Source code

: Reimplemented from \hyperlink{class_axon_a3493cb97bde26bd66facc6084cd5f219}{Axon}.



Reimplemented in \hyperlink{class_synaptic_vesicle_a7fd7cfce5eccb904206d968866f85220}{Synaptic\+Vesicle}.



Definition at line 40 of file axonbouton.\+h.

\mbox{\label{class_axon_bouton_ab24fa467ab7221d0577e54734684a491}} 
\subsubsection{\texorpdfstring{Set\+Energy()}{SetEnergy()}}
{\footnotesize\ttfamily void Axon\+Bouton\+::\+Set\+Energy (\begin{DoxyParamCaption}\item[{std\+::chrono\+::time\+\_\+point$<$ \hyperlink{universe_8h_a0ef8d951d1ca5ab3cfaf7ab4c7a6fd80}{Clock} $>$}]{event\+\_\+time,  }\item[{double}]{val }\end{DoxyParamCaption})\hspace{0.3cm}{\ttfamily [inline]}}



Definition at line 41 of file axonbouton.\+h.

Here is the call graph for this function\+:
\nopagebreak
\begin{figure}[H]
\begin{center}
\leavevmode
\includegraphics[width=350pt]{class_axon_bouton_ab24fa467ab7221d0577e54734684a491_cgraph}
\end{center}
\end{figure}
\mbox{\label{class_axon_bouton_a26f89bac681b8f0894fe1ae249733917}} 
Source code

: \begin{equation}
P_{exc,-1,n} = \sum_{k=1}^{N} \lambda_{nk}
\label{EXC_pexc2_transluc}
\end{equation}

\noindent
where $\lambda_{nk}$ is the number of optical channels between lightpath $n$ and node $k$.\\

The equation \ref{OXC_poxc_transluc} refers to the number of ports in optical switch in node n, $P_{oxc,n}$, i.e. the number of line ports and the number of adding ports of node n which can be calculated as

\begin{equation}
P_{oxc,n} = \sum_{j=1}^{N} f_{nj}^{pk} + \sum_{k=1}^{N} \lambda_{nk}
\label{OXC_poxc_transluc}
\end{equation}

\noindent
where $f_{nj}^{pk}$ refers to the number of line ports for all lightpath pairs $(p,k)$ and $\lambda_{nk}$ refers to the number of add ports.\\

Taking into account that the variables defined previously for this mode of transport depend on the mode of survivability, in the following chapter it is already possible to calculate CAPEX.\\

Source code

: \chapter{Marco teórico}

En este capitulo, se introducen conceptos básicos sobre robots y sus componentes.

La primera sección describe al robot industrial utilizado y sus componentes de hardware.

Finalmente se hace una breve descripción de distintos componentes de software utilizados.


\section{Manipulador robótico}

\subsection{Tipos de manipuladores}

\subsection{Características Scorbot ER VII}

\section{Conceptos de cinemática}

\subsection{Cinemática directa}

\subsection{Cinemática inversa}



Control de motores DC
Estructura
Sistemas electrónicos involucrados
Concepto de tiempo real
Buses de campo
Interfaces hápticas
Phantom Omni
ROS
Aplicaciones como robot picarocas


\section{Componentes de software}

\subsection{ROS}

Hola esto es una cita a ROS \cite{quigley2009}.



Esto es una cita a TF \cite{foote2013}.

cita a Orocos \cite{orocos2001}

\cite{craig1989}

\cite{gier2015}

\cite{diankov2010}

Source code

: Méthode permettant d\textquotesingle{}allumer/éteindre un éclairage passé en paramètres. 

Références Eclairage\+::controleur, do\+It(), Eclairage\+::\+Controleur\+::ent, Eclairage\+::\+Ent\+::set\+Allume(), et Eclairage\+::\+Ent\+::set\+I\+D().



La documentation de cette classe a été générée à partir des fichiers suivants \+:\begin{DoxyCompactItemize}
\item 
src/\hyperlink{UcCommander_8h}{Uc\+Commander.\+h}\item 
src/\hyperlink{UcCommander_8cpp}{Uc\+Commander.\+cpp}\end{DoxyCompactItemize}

▶ **About this task**
Show me every line of the entries above that holds "label".

▶ **Written response**
\mbox{\label{class_axon_bouton_ab24fa467ab7221d0577e54734684a491}} 
\mbox{\label{class_axon_bouton_a26f89bac681b8f0894fe1ae249733917}} 
\label{EXC_pexc2_transluc}
\label{OXC_poxc_transluc}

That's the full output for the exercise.